Brasil

A faxina

Presidente faz mudanças em cargos estratégicos pensando em uma equipe mais alinhada ao discurso do capitão: uma verdadeira limpeza na máquina

Crédito: Divulgação

Em menos de seis meses, o presidente Jair Bolsonaro promoveu uma limpa no governo: demitiu seis chefes de ministérios, empresas públicas e órgãos ligados à administração federal. Não por indícios de corrupção como aconteceu no início do governo Dilma Rousseff (PT), mas por falta de afinidade ideológica ou administrativa. Até o momento, já foram alvo da faxina bolsonarista o ex-ministro da Secretaria de Governo Santos Cruz, o ex-presidente do BNDES Joaquim Levy, os generais Franklimberg Ribeiro de Freitas, ex-presidente da Funai, e Juarez da Paula Cunha, ex-presidente dos Correios – além do ex-Secretário-Geral da Presidência Gustavo Bebianno e o ex-ministro da Educação Ricardo Vélez Rodrigues. A maioria deles, amigos de farda do presidente, o que mostra que o capitão não tem levado em consideração nem mesmo à hierarquia militar para por em ação sua vassoura saneadora. Em todos os casos houve um similar método de fritura, atingindo inclusive pessoas indicadas pelo próprio presidente, como o próprio Santos Cruz.

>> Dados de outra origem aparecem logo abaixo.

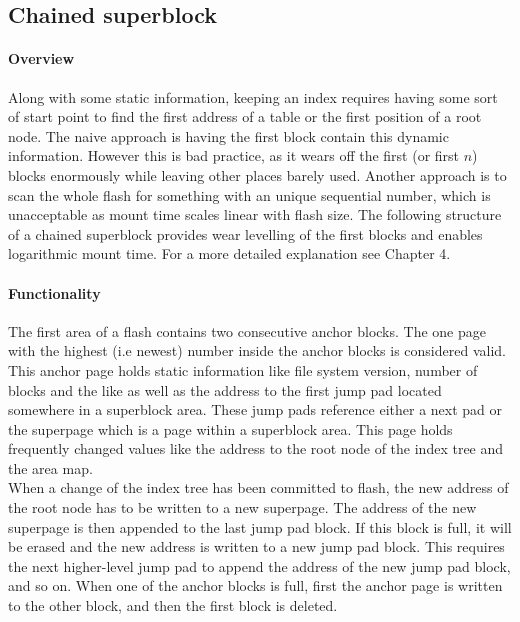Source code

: \subsection{Chained superblock}
\label{sub:chainedSB}
\paragraph{Overview}
Along with some static information, keeping an index requires having some sort of start point to find the first address of a table or the first position of a root node. The naive approach is having the first block contain this dynamic information. However this is bad practice, as it wears off the first (or first $n$) blocks enormously while leaving other places barely used. Another approach is to scan the whole flash for something with an unique sequential number, which is unacceptable as mount time scales linear with flash size.
The following structure of a chained superblock provides wear levelling of the first blocks and enables logarithmic mount time.
For a more detailed explanation see  Chapter 4.

\paragraph{Functionality}
The first area of a flash contains two consecutive anchor blocks. The one page with the highest (i.e newest) number inside the anchor blocks is considered valid. This anchor page holds static information like file system version, number of blocks and the like as well as the address to the first jump pad located somewhere in a superblock area. These jump pads reference either a next pad or the superpage which is a page within a superblock area. This page holds frequently changed values like the address to the root node of the index tree and the area map.\\

When a change of the index tree has been committed to flash, the new address of the root node has to be written to a new superpage. The address of the new superpage is then appended to the last jump pad block. If this block is full, it will be erased and the new address is written to a new jump pad block. This requires the next higher-level jump pad to append the address of the new jump pad block, and so on. When one of the anchor blocks is full, first the anchor page is written to the other block, and then the first block is deleted.\\



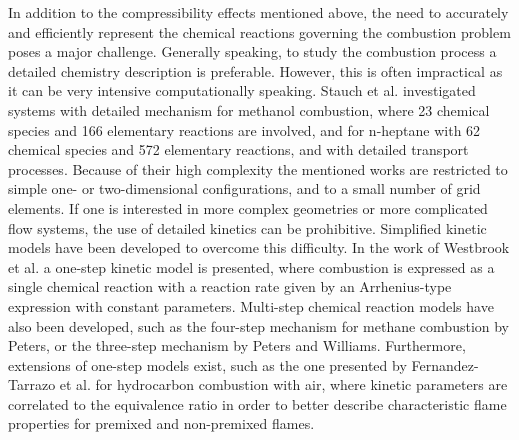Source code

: In addition to the compressibility effects mentioned above, the need to accurately and efficiently represent the chemical reactions governing the combustion problem poses a major challenge. Generally speaking, to study the combustion process a detailed chemistry description is preferable. However, this is often impractical as it can be very intensive computationally speaking. Stauch et al. investigated systems with detailed mechanism for methanol combustion, where 23 chemical species and 166 elementary reactions are involved, \textcite{stauchDetailedNumericalSimulation2006} and for n-heptane with 62 chemical species and 572 elementary reactions, and with detailed transport processes\textcite{stauchAutoignitionSingleNheptane2007}. Because of their high complexity the mentioned works are restricted to simple one- or two-dimensional configurations, and to a small number of grid elements. If one is interested in more complex geometries or more complicated flow systems, the use of detailed kinetics can be prohibitive. Simplified kinetic models have been developed to overcome this difficulty. In the work of Westbrook et al. \textcite{westbrookSimplifiedReactionMechanisms1981} a one-step kinetic model is presented, where combustion is expressed as a single chemical reaction with a reaction rate given by an Arrhenius-type expression with constant parameters. Multi-step chemical reaction models have also been developed, such as the four-step mechanism for methane combustion by Peters, \textcite{petersNumericalAsymptoticAnalysis1985} or the three-step mechanism by Peters and Williams. \textcite{petersAsymptoticStructureStoichiometric1987}
Furthermore, extensions of one-step models exist, such as the one presented by Fernandez-Tarrazo et al. \textcite{fernandez-tarrazoSimpleOnestepChemistry2006} for hydrocarbon combustion with air, where kinetic parameters are correlated to the equivalence ratio in order to better describe characteristic flame properties for premixed and non-premixed flames.

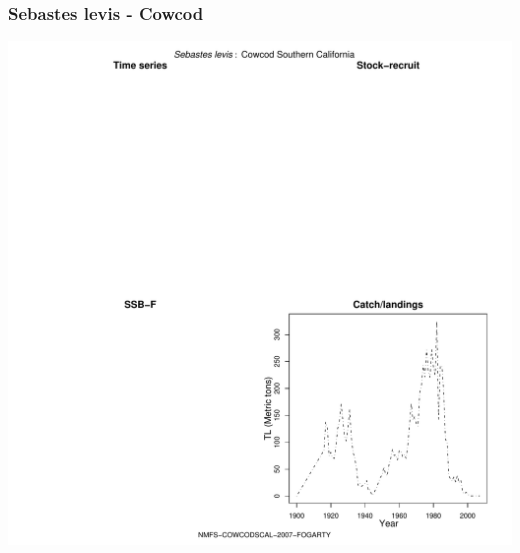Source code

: \subsubsection{Sebastes levis - Cowcod}
\begin{center}
\includegraphics[width=1.2\textwidth]{../R/figures/NMFS-COWCODSCAL-2007-FOGARTY.pdf}
\end{center}

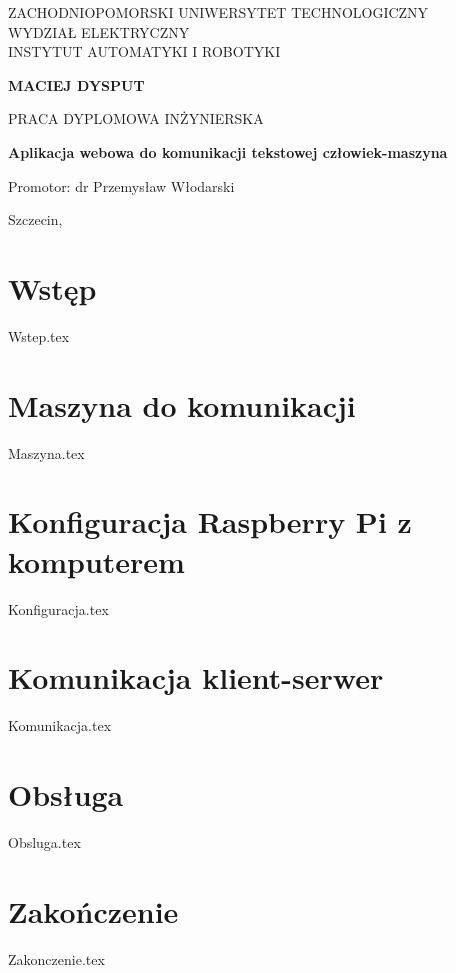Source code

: \documentclass[12pt,a4paper,leqno,oneside,titlepage]{mwrep}
\begin{document}
\begin{titlepage}
\begin{center}

{\large ZACHODNIOPOMORSKI UNIWERSYTET TECHNOLOGICZNY\\ WYDZIAŁ ELEKTRYCZNY\\ INSTYTUT AUTOMATYKI I ROBOTYKI\par}
\end{center}
\vspace{1.5cm plus 1fill}
\begin{center}
{\bf \Large MACIEJ DYSPUT\par}
\end{center}
\vspace{1.5cm plus 1mm minus 2mm}
\begin{center}
{\large PRACA DYPLOMOWA INŻYNIERSKA\par}
\end{center}
\vspace{1.5cm plus 1mm minus 2mm}
\begin{center}
{\huge\textbf{Aplikacja webowa do komunikacji tekstowej człowiek-maszyna}\par}
\vspace{1.5cm plus 1.5fill}
\begin{flushright}
{\large Promotor: dr Przemysław Włodarski}
\end{flushright}
\vspace{4cm plus .1fill}
{\large Szczecin,\par}
\end{center}
\end{titlepage}
\tableofcontents
\chapter{Wstęp}
{Wstep.tex}

\chapter{Maszyna do komunikacji}
{Maszyna.tex}

\chapter{Konfiguracja Raspberry Pi z komputerem}
{Konfiguracja.tex}

\chapter{Komunikacja klient-serwer}
{Komunikacja.tex}


\chapter{Obsługa}
{Obsluga.tex}

\chapter{Zakończenie}
{Zakonczenie.tex}
\end{document}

Na prática, Bolsonaro emitiu um claro recado aos demais integrantes do governo: não existe ministro indemissível e a tal carta branca franqueada pelo presidente no início do mandato era, na realidade, de outra cor.

“Não aceito traição”

Bolsonaro parece exercitar o seu lado militar, estilo “preto no branco”, ao definir quem vai seguir ou não com ele até o fim do governo. De acordo com auxiliares do Planalto, o presidente tem sido bem pragmático ao tratar do tema: não vai tolerar mais qualquer tipo de flerte de seus ministros com a chamada velha política, em tentativas de conchavos que ele considere pouco republicanos. Não que estes ministros tivessem algum envolvimento com esquemas de corrupção, mas todos perderam os empregos quando o presidente teve conhecimento de que eles estavam articulando ações contrárias às que ele pregou na campanha. “Não aceito traição no meu governo”, disse o presidente Bolsonaro em recente reunião.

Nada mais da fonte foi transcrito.